The answer must restate every record word for word.
** Opening Data block **
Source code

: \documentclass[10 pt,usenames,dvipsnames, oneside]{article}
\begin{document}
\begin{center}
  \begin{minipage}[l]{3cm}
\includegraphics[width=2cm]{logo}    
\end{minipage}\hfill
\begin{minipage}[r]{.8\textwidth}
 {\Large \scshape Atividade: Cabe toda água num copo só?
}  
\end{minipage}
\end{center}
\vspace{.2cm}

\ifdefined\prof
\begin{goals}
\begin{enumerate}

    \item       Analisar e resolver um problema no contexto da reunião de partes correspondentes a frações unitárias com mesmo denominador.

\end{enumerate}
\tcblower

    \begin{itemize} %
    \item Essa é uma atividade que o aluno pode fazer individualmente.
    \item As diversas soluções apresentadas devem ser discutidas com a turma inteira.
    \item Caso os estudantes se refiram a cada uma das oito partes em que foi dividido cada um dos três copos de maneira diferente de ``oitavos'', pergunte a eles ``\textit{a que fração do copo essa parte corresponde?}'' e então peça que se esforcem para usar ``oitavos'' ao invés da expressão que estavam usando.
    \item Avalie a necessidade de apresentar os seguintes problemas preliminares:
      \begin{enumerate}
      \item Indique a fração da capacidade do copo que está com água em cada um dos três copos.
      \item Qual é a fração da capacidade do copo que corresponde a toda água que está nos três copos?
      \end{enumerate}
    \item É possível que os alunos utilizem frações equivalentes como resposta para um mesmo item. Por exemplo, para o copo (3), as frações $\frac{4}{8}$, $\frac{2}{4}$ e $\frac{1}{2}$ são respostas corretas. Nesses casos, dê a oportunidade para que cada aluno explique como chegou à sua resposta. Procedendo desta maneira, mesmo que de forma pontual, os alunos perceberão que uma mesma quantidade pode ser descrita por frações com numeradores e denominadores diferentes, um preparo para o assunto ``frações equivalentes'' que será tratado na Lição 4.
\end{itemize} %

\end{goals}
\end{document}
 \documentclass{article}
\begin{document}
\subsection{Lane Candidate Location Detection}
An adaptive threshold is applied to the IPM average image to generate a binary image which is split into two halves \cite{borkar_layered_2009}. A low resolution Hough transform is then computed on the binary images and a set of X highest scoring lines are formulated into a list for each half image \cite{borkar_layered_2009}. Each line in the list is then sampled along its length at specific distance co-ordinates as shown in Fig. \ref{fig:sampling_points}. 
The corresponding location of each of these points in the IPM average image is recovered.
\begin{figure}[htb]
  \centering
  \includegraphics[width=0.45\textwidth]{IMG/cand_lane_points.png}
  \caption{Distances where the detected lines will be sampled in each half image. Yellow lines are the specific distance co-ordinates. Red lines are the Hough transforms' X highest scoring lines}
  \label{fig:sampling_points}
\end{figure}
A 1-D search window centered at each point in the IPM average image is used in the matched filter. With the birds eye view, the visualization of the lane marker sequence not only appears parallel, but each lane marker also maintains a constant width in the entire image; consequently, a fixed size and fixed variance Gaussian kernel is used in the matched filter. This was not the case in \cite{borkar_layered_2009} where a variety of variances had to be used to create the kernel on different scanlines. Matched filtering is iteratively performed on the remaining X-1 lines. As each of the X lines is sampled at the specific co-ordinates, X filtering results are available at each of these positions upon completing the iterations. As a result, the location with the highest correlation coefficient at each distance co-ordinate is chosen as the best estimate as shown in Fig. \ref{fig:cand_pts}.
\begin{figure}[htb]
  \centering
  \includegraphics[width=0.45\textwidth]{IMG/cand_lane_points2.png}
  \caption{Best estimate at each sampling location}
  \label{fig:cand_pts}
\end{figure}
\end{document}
** Closing Data block **
● **Task response**:
Source code

: \documentclass[10 pt,usenames,dvipsnames, oneside]{article}
\begin{document}
\begin{center}
  \begin{minipage}[l]{3cm}
\includegraphics[width=2cm]{logo}    
\end{minipage}\hfill
\begin{minipage}[r]{.8\textwidth}
 {\Large \scshape Atividade: Cabe toda água num copo só?
}  
\end{minipage}
\end{center}
\vspace{.2cm}

\ifdefined\prof
\begin{goals}
\begin{enumerate}

    \item       Analisar e resolver um problema no contexto da reunião de partes correspondentes a frações unitárias com mesmo denominador.

\end{enumerate}
\tcblower

    \begin{itemize} %
    \item Essa é uma atividade que o aluno pode fazer individualmente.
    \item As diversas soluções apresentadas devem ser discutidas com a turma inteira.
    \item Caso os estudantes se refiram a cada uma das oito partes em que foi dividido cada um dos três copos de maneira diferente de ``oitavos'', pergunte a eles ``\textit{a que fração do copo essa parte corresponde?}'' e então peça que se esforcem para usar ``oitavos'' ao invés da expressão que estavam usando.
    \item Avalie a necessidade de apresentar os seguintes problemas preliminares:
      \begin{enumerate}
      \item Indique a fração da capacidade do copo que está com água em cada um dos três copos.
      \item Qual é a fração da capacidade do copo que corresponde a toda água que está nos três copos?
      \end{enumerate}
    \item É possível que os alunos utilizem frações equivalentes como resposta para um mesmo item. Por exemplo, para o copo (3), as frações $\frac{4}{8}$, $\frac{2}{4}$ e $\frac{1}{2}$ são respostas corretas. Nesses casos, dê a oportunidade para que cada aluno explique como chegou à sua resposta. Procedendo desta maneira, mesmo que de forma pontual, os alunos perceberão que uma mesma quantidade pode ser descrita por frações com numeradores e denominadores diferentes, um preparo para o assunto ``frações equivalentes'' que será tratado na Lição 4.
\end{itemize} %

\end{goals}
\end{document}
 \documentclass{article}
\begin{document}
\subsection{Lane Candidate Location Detection}
An adaptive threshold is applied to the IPM average image to generate a binary image which is split into two halves \cite{borkar_layered_2009}. A low resolution Hough transform is then computed on the binary images and a set of X highest scoring lines are formulated into a list for each half image \cite{borkar_layered_2009}. Each line in the list is then sampled along its length at specific distance co-ordinates as shown in Fig. \ref{fig:sampling_points}. 
The corresponding location of each of these points in the IPM average image is recovered.
\begin{figure}[htb]
  \centering
  \includegraphics[width=0.45\textwidth]{IMG/cand_lane_points.png}
  \caption{Distances where the detected lines will be sampled in each half image. Yellow lines are the specific distance co-ordinates. Red lines are the Hough transforms' X highest scoring lines}
  \label{fig:sampling_points}
\end{figure}
A 1-D search window centered at each point in the IPM average image is used in the matched filter. With the birds eye view, the visualization of the lane marker sequence not only appears parallel, but each lane marker also maintains a constant width in the entire image; consequently, a fixed size and fixed variance Gaussian kernel is used in the matched filter. This was not the case in \cite{borkar_layered_2009} where a variety of variances had to be used to create the kernel on different scanlines. Matched filtering is iteratively performed on the remaining X-1 lines. As each of the X lines is sampled at the specific co-ordinates, X filtering results are available at each of these positions upon completing the iterations. As a result, the location with the highest correlation coefficient at each distance co-ordinate is chosen as the best estimate as shown in Fig. \ref{fig:cand_pts}.
\begin{figure}[htb]
  \centering
  \includegraphics[width=0.45\textwidth]{IMG/cand_lane_points2.png}
  \caption{Best estimate at each sampling location}
  \label{fig:cand_pts}
\end{figure}
\end{document}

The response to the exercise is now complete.